Shotgun sequencing is a method of DNA sequencing whereby a long stretch of DNA is physically broken into small (approximately 2,000 base-pair) fragments which are cloned, sequenced, and assembled using computer analysis. It was developed and made famous by Craig Venter of Celera Corporation. Venter developed the technique in 1996 while working at the Institute for Genome Research.
Venter founded Celera in 1998 with the mission of sequencing the human genome within three years. This goal was in direct competition with the already operating Human Genome Project, a consortium of universities working together to sequence the human genome using an older strategy called map-based or BAC-to-BAC sequencing. This method involved first breaking the genome into 150,000 base pair pieces called BACs, assembling the BACs in order, and then sequencing each BAC in detail.
Whole genome shotgun sequencing bypasses the creation and mapping of BACs and starts right in with DNA sequencing. The process starts with acquiring a sample of high molecular weight DNA from the organism of interest and physically breaking it into small pieces by passing it through a narrow gauge syringe or sonicating it, a way of breaking the sample using sound waves. Shearing is a random process, so the sequences of the fragments will have some overlap between them. Shearing does not specifically create the 2,000 base pair fragments needed for sequencing, rather fragments of the desired size must be purified from the mixture.

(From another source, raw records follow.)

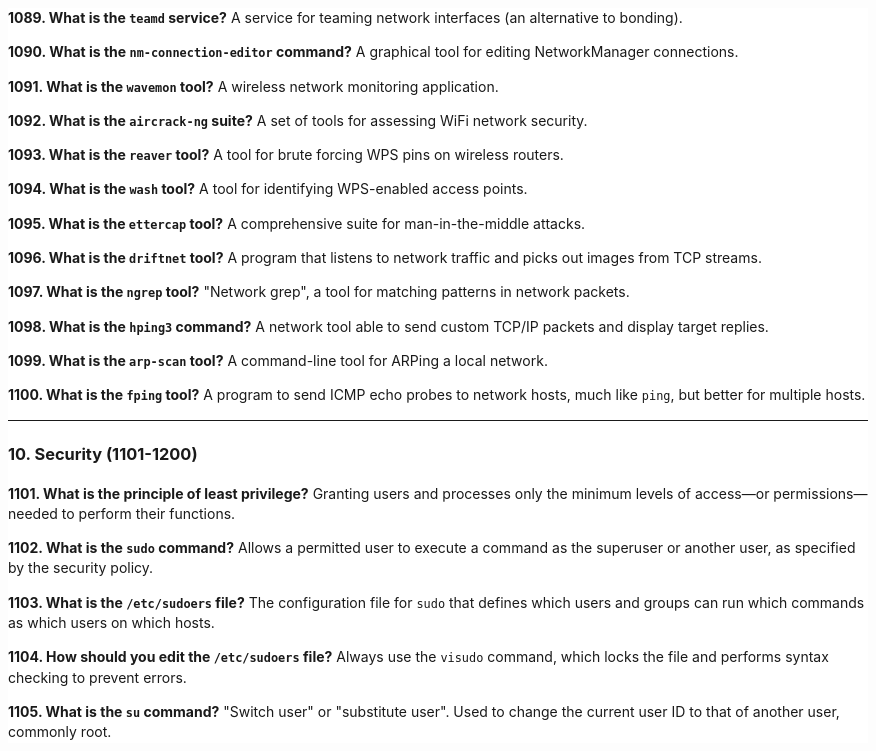 **1089. What is the `teamd` service?**
A service for teaming network interfaces (an alternative to bonding).

**1090. What is the `nm-connection-editor` command?**
A graphical tool for editing NetworkManager connections.

**1091. What is the `wavemon` tool?**
A wireless network monitoring application.

**1092. What is the `aircrack-ng` suite?**
A set of tools for assessing WiFi network security.

**1093. What is the `reaver` tool?**
A tool for brute forcing WPS pins on wireless routers.

**1094. What is the `wash` tool?**
A tool for identifying WPS-enabled access points.

**1095. What is the `ettercap` tool?**
A comprehensive suite for man-in-the-middle attacks.

**1096. What is the `driftnet` tool?**
A program that listens to network traffic and picks out images from TCP streams.

**1097. What is the `ngrep` tool?**
"Network grep", a tool for matching patterns in network packets.

**1098. What is the `hping3` command?**
A network tool able to send custom TCP/IP packets and display target replies.

**1099. What is the `arp-scan` tool?**
A command-line tool for ARPing a local network.

**1100. What is the `fping` tool?**
A program to send ICMP echo probes to network hosts, much like `ping`, but better for multiple hosts.

---

### **10. Security (1101-1200)**

**1101. What is the principle of least privilege?**
Granting users and processes only the minimum levels of access—or permissions—needed to perform their functions.

**1102. What is the `sudo` command?**
Allows a permitted user to execute a command as the superuser or another user, as specified by the security policy.

**1103. What is the `/etc/sudoers` file?**
The configuration file for `sudo` that defines which users and groups can run which commands as which users on which hosts.

**1104. How should you edit the `/etc/sudoers` file?**
Always use the `visudo` command, which locks the file and performs syntax checking to prevent errors.

**1105. What is the `su` command?**
"Switch user" or "substitute user". Used to change the current user ID to that of another user, commonly root.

The next step is to join the DNA fragments with carrier DNA called a vector. This process is known as cloning, and it creates a sequencing library from which the sequence of an entire genome will created. The sequence of each clone in the library is determined, and computer analysis is used to find overlapping, or continuous sequences in each fragment. Assembling the overlaps creates a “contig,” which is a long continuous stretch of DNA sequence.
Shotgun cloning will usually result in some gaps between contigs because some sequences are missing from the library by chance. Gaps can be filled by making a new library or by using known sequences to extend outward from the contig. Because shotgun sequencing sequences DNA fragments at random, many fragments are sequenced more than once, creating greater certainty that the sequence is correct than if each fragment had only been sequenced once or twice.
The human genome was sequenced both by the Human Genome Project using map-based sequencing and by Celera using shotgun sequencing. Shotgun sequencing is now the preferred method for other kinds of genome sequencing. The full genomes of many organisms, such as the plant Arabidopsis thaliana, rice, the cow, dog, chicken, chimpanzee, rat, mouse, pufferfish, and many microorganisms have been sequenced this way.